■ Instructions to follow
Among the entries below, find the line with "left foot - left", then quote it and each following line up to and including the line with "right elbow - right", and nothing else.

[Saved data entries]
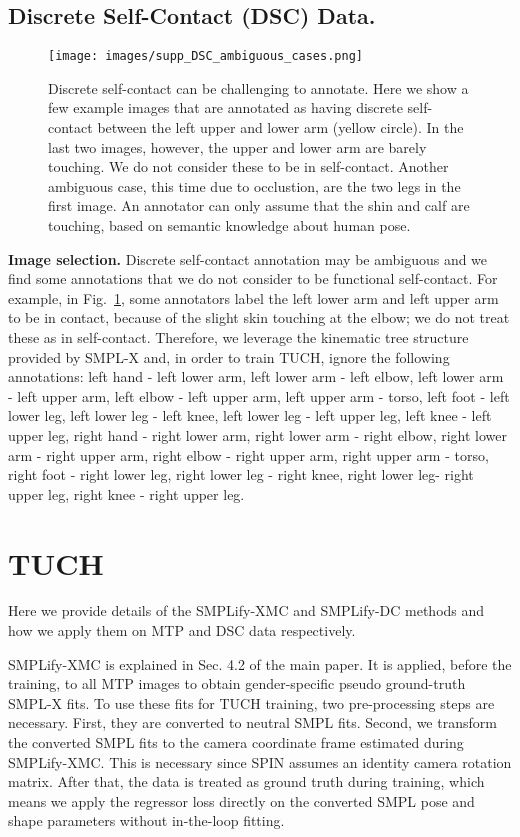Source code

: \documentclass[final]{cvpr}
\newcommand{\mtp}{\mbox{MTP}\xspace}
\newcommand{\smplifyxmc}{\mbox{SMPLify-XMC}\xspace}
\newcommand{\smplifyxdc}{\mbox{SMPLify-DC}\xspace}
\theoremstyle{definition}
\begin{document}
\subsection{ Discrete Self-Contact (DSC) Data.} 
\label{subsection:DSC}
\begin{figure}
	\begin{center}
		\texttt{[image: images/supp\_DSC\_ambiguous\_cases.png]}
	\end{center}
	\caption{Discrete self-contact can be challenging to annotate. Here we show a few example images that are annotated as having discrete self-contact between the left upper and lower arm (yellow circle). In the last two images, however, the upper and lower arm are barely touching. We do not consider these to be in self-contact. Another ambiguous case, this time due to occlustion, are the two legs in the first image. An annotator can only assume that the shin and calf are touching, based on semantic knowledge about human pose.}
	\label{fig:DFExamples}
\end{figure}

\textbf{Image selection.} Discrete self-contact annotation may be ambiguous and we find some annotations that we do not consider to be functional self-contact. For example, in Fig.~\ref{fig:DFExamples}, some annotators label the left lower arm and left upper arm to be in contact, because of the slight skin touching at the elbow; we do not treat these as in self-contact. Therefore, we leverage the kinematic tree structure provided by SMPL-X and, in order to train TUCH, ignore the following annotations:
left hand - left lower arm,
left lower arm - left elbow,
left lower arm - left upper arm,
left elbow - left upper arm,
left upper arm - torso,
left foot - left lower leg,
left lower leg - left knee,
left lower leg - left upper leg,
left knee - left upper leg,
right hand - right lower arm,
right lower arm - right elbow,
right lower arm - right upper arm,
right elbow - right upper arm,
right upper arm - torso,
right foot - right lower leg,
right lower leg - right knee,
right lower leg- right upper leg,
right knee - right upper leg.
 	\section{TUCH}

Here we provide details of the \smplifyxmc and \smplifyxdc methods and how we apply them on MTP and DSC data respectively. 

\smplifyxmc is explained in Sec. 4.2 of the main paper. 
It is applied, before the training, to all \mtp images to obtain gender-specific pseudo ground-truth SMPL-X fits. 
To use these fits for TUCH training, two pre-processing steps are necessary. 
First, they are converted to neutral SMPL fits. 
Second, we transform the converted SMPL fits to the camera coordinate frame estimated during \smplifyxmc. 
This is necessary since SPIN assumes an identity camera rotation matrix. 
After that, the data is treated as ground truth during training, which means we apply the regressor loss directly on the converted SMPL pose and shape parameters without in-the-loop fitting.
\end{document}
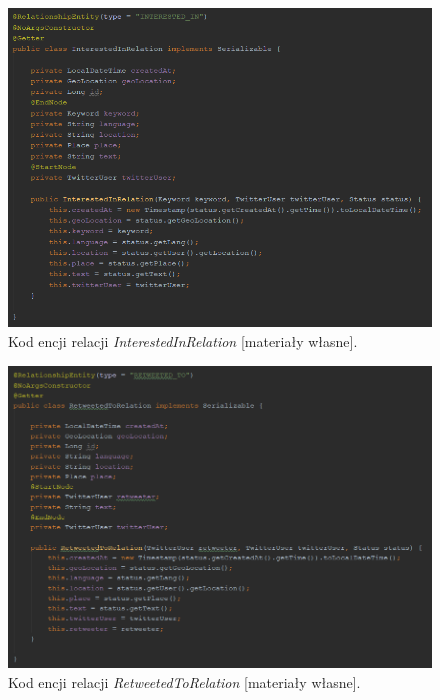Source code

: \begin{figure}[h] %
	\centering
	\includegraphics[width=1.0\linewidth]{img/twitter_analyser_interested_in_relation}
	\caption{Kod encji relacji \textit{InterestedInRelation} [materiały własne].}
\end{figure}

\begin{figure}[h] %
	\centering
	\includegraphics[width=1.0\linewidth]{img/twitter_analyser_retweeted_to_relation}
	\caption{Kod encji relacji \textit{RetweetedToRelation} [materiały własne].}
\end{figure}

■ Exercise response
left foot - left lower leg,
left lower leg - left knee,
left lower leg - left upper leg,
left knee - left upper leg,
right hand - right lower arm,
right lower arm - right elbow,
right lower arm - right upper arm,
right elbow - right upper arm,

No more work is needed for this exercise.